Has the electric car’s moment arrived at last?

Has the electric car’s moment arrived at last?

Editor Wakesho
ICE cars polluting the environment. Photo/courtesy

Few electric car chargers are one of the hurdles EVs face in the race to overtake gas-powered vehicles. To fight global warming, we must be ready to tackle the ever growing emissions. Environmentalists, clean technology experts, and auto-industry experts should come together and see how they can push the motion of going electric worldwide. For the EV to take over, there is a need for the right mix of regulation, consumer incentives, and research support to spur dramatic acceleration. And thus far, these experts agree.

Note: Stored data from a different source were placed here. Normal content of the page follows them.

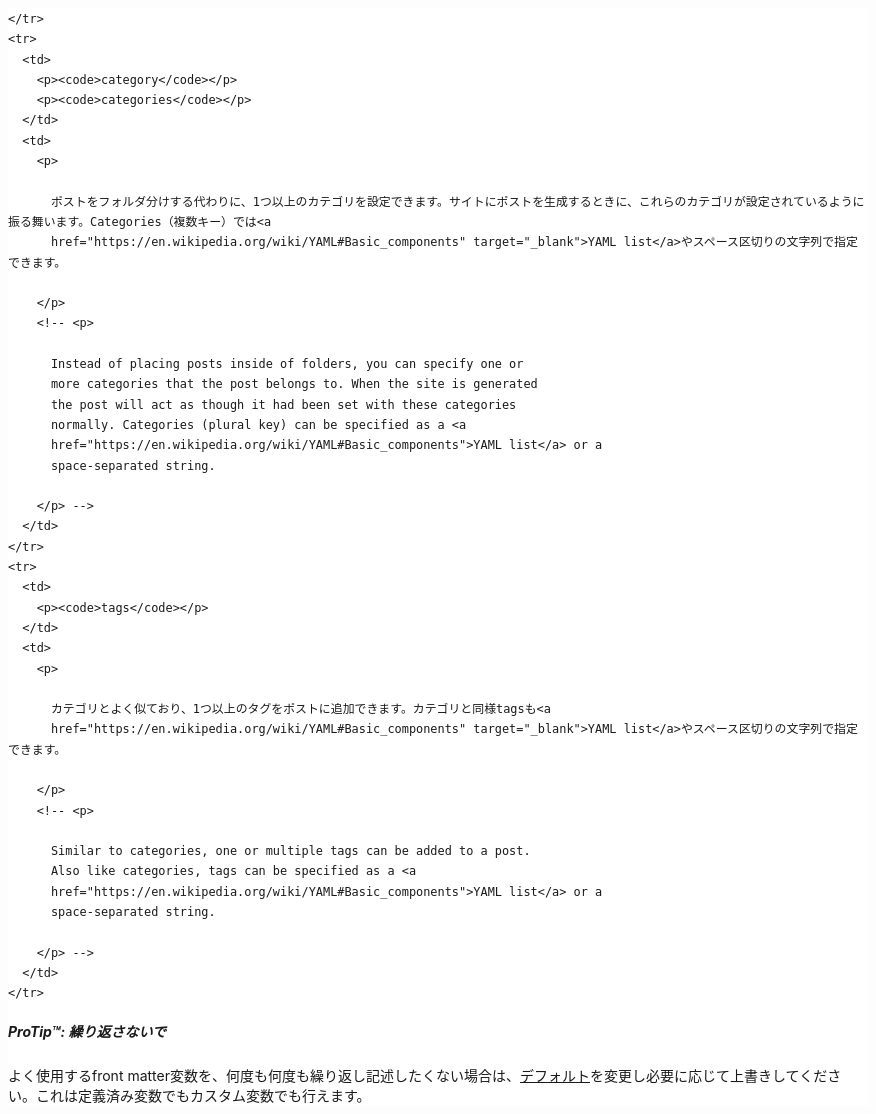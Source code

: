     </tr>
    <tr>
      <td>
        <p><code>category</code></p>
        <p><code>categories</code></p>
      </td>
      <td>
        <p>

          ポストをフォルダ分けする代わりに、1つ以上のカテゴリを設定できます。サイトにポストを生成するときに、これらのカテゴリが設定されているように振る舞います。Categories（複数キー）では<a
          href="https://en.wikipedia.org/wiki/YAML#Basic_components" target="_blank">YAML list</a>やスペース区切りの文字列で指定できます。

        </p>
        <!-- <p>

          Instead of placing posts inside of folders, you can specify one or
          more categories that the post belongs to. When the site is generated
          the post will act as though it had been set with these categories
          normally. Categories (plural key) can be specified as a <a
          href="https://en.wikipedia.org/wiki/YAML#Basic_components">YAML list</a> or a
          space-separated string.

        </p> -->
      </td>
    </tr>
    <tr>
      <td>
        <p><code>tags</code></p>
      </td>
      <td>
        <p>

          カテゴリとよく似ており、1つ以上のタグをポストに追加できます。カテゴリと同様tagsも<a
          href="https://en.wikipedia.org/wiki/YAML#Basic_components" target="_blank">YAML list</a>やスペース区切りの文字列で指定できます。

        </p>
        <!-- <p>

          Similar to categories, one or multiple tags can be added to a post.
          Also like categories, tags can be specified as a <a
          href="https://en.wikipedia.org/wiki/YAML#Basic_components">YAML list</a> or a
          space-separated string.

        </p> -->
      </td>
    </tr>
  </tbody>
</table>
</div>

<div class="note">
  <h5>ProTip™: 繰り返さないで</h5>
  
  <p>
    よく使用するfront matter変数を、何度も何度も繰り返し記述したくない場合は、<a href="{{ "/docs/configuration/front-matter-defaults/" | relative_url }}" title="Front Matter defaults">デフォルト</a>を変更し必要に応じて上書きしてください。これは定義済み変数でもカスタム変数でも行えます。
  </p>
  
</div>
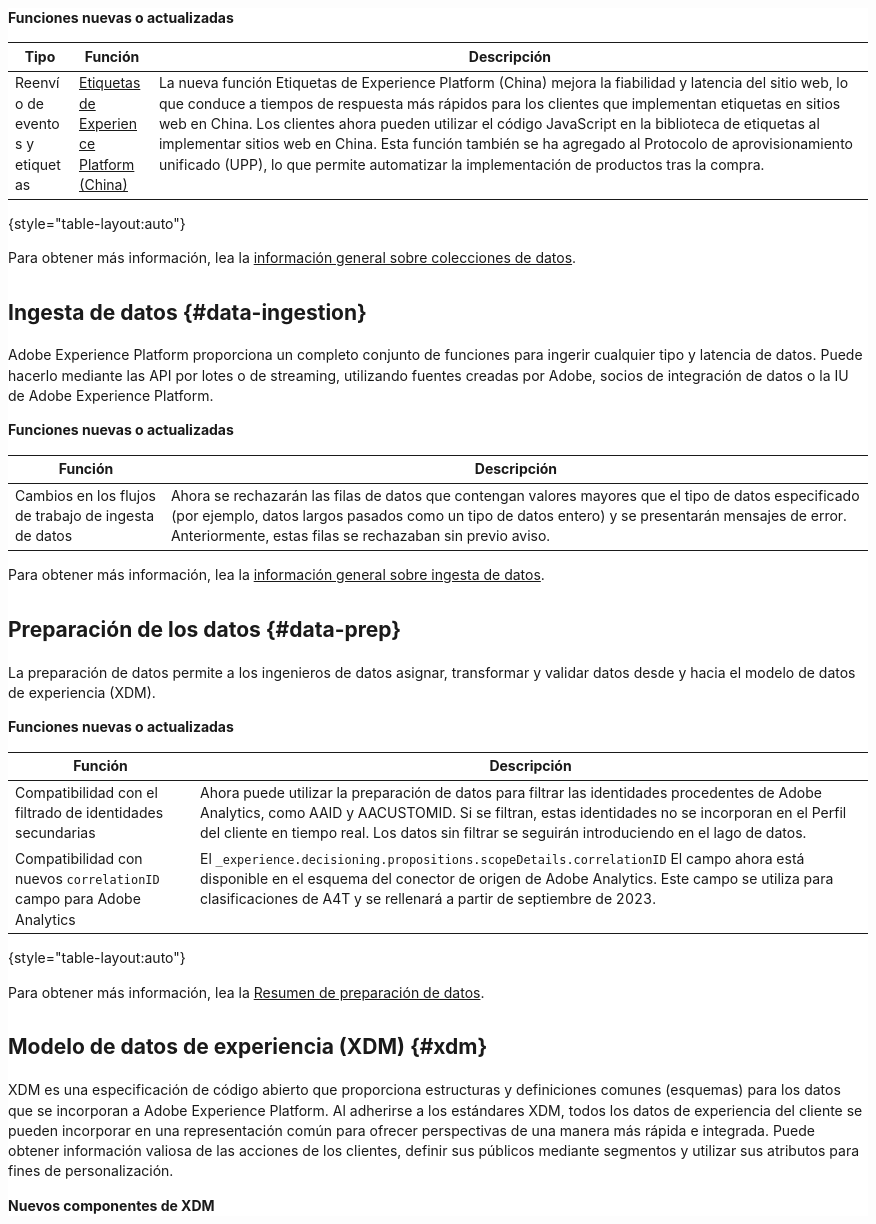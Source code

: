 **Funciones nuevas o actualizadas**

| Tipo | Función | Descripción |
| --- | --- | --- |
| Reenvío de eventos y etiquetas | [Etiquetas de Experience Platform (China)](/help/tags/ui/publishing/premium-cdn.md) | La nueva función Etiquetas de Experience Platform (China) mejora la fiabilidad y latencia del sitio web, lo que conduce a tiempos de respuesta más rápidos para los clientes que implementan etiquetas en sitios web en China. Los clientes ahora pueden utilizar el código JavaScript en la biblioteca de etiquetas al implementar sitios web en China. Esta función también se ha agregado al Protocolo de aprovisionamiento unificado (UPP), lo que permite automatizar la implementación de productos tras la compra. |

{style="table-layout:auto"}

Para obtener más información, lea la [información general sobre colecciones de datos](../../tags/home.md).

## Ingesta de datos {#data-ingestion}

Adobe Experience Platform proporciona un completo conjunto de funciones para ingerir cualquier tipo y latencia de datos. Puede hacerlo mediante las API por lotes o de streaming, utilizando fuentes creadas por Adobe, socios de integración de datos o la IU de Adobe Experience Platform.

**Funciones nuevas o actualizadas**

| Función | Descripción |
| --- | --- |
| Cambios en los flujos de trabajo de ingesta de datos | Ahora se rechazarán las filas de datos que contengan valores mayores que el tipo de datos especificado (por ejemplo, datos largos pasados como un tipo de datos entero) y se presentarán mensajes de error. Anteriormente, estas filas se rechazaban sin previo aviso. |

Para obtener más información, lea la [información general sobre ingesta de datos](../../ingestion/home.md).

## Preparación de los datos {#data-prep}

La preparación de datos permite a los ingenieros de datos asignar, transformar y validar datos desde y hacia el modelo de datos de experiencia (XDM).

**Funciones nuevas o actualizadas**

| Función | Descripción |
| --- | --- |
| Compatibilidad con el filtrado de identidades secundarias | Ahora puede utilizar la preparación de datos para filtrar las identidades procedentes de Adobe Analytics, como AAID y AACUSTOMID. Si se filtran, estas identidades no se incorporan en el Perfil del cliente en tiempo real. Los datos sin filtrar se seguirán introduciendo en el lago de datos. |
| Compatibilidad con nuevos `correlationID` campo para Adobe Analytics | El `_experience.decisioning.propositions.scopeDetails.correlationID` El campo ahora está disponible en el esquema del conector de origen de Adobe Analytics. Este campo se utiliza para clasificaciones de A4T y se rellenará a partir de septiembre de 2023. |

{style="table-layout:auto"}

Para obtener más información, lea la [Resumen de preparación de datos](../../data-prep/home.md).

## Modelo de datos de experiencia (XDM) {#xdm}

XDM es una especificación de código abierto que proporciona estructuras y definiciones comunes (esquemas) para los datos que se incorporan a Adobe Experience Platform. Al adherirse a los estándares XDM, todos los datos de experiencia del cliente se pueden incorporar en una representación común para ofrecer perspectivas de una manera más rápida e integrada. Puede obtener información valiosa de las acciones de los clientes, definir sus públicos mediante segmentos y utilizar sus atributos para fines de personalización.

**Nuevos componentes de XDM**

Electric cars have been around since the inception auto industry. Electrons powered several of the first 19th-century cars. However, not much was put in place until  20 years ago when Toyota started producing the Prius hybrid. Followed in less than a decade later, Tesla introduced the Roadster, an all-electric sports car, then borrowed a $465 million Department of Energy loan to start production of its all-electric sedans. The borrowed money has since been repaid, and Tesla is currently worth seven times as much as General Motors.

Today, the trend is impossible to miss. Since 2016, Electric vehicles and hybrid sales have nearly doubled in North America, and in 2018, for the first time, sales rose even as gas-powered cars prices collapsed. In 2020, the economy was shaky due to the Covid-19 pandemic; electric or partly-electric vehicles purchase rose almost five times that of 2019 as auto sales overall declined by 15 percent.

By the year 2024-2030, the Electrical Hummers, an electric Mustang, an electrical Harley-Davidson Motocycleand North American car manufacturers plan to triple the number of  Electric vehicles. The motor and battery price is failing; there are not so many companies that produce electric car batteries, therefore, slowing the production. Innovation and economies of scale come into play when companies like Amazon, which is planning to buy 100,000 electric cars to help deliver goods to their customers, need more mass-produced vehicles will almost certainly drive them down more. Just like solar and wind energy, they now cost few pennies to produce in five years or less to come to the price of buying an electric car or truck, by some estimates, which may match Internal Combustion Engine vehicle prices.  Ford predicts that an upcoming electric version of its popular F150 pickup will be very cheaper to own in few years to come than the gas-powered original.

More than seven million electrified vehicles travel the world's streets. Tesla, having produced more than one million, BMW sold a  half-million and hopes to double that by this year(2021). Volkswagen, which is the world's largest automaker, has proposed dozens of electric models. VW has lost the top spot in global sales to Toyota. However, it sold more fully-electric cars than Tesla in Europe and escalated the world’s most significant push into purely battery-powered vehicles.

VW will roll out the ID4 crossover under its namesake brand in 2021 and add more versions of the Audi e-Tron and Porsche Taycan models. The two luxury brands generate the most significant huge profit for the German company. In January 2021, the CEO of VW, Herbert Diess, said during a U.S. investor roadshow hosted by UBS Group that VW expects to sell about 600,000 purely battery-powered cars this year, with the ID4 accounting for 150,000 vehicles. He emphasized, though, that VW will seek to protect margins while boosting sales volumes.

Kristin Dziczek, an economist with Ann Arbor, Michigan's Center for Automotive Research, says electrifying transportation is the future, the journey of electrification has started, and there is no turning back. But it's easy not to have a vision of how far the journey is. Close to 1.5 billion gas-powered cars and trucks are still in operation. There are six times more gas-powered SUVs being used than there were in 2010 were about 200 million.  The Wall Street Journal reported that Volkswagen is struggling with software in its new models. For example, there are fewer public fast-charging stations across the U.S. than there are gas stations in Alabama.

Dziczek adds that it is likely most people won't buy an electric vehicle until price and convenience match the existing alternative. They're no market in the world that can do this without some kind of public investment. In Norway, where roughly half of all cars on the road are powered by electricity,  there are tax savings, toll road exemptions, and streams of other incentives, says Dziczek. Most auto companies don't want to be told how to run their businesses; most experts agree that regulation is essential.


Scientists say net fossil-fuel emissions must hit zero by mid-century to avoid climate change; China, Japan, and most European countries have been moving to ban the sale of new gas-powered vehicles by 2035, if not sooner. California, the world's fifth-largest economy, is also moving to ban sales of new non-hybrid gasoline-powered cars by 2035, as are a few other states.

The previous  U.S Administration had challenged the states' authority to not have electric cars. The U.S relaxed the fuel -economy standards in 2020, a move that somehow divided the industry and risked introducing more gas-powered car companies and do away with clean-car plans to stay competitive.

According to Alan Baum, an auto industry forecaster and researcher in Michigan,  automakers harmonize across the world. Most car companies want to produce a similar car model for sale on multiple continents, which allows them to spread costs globally.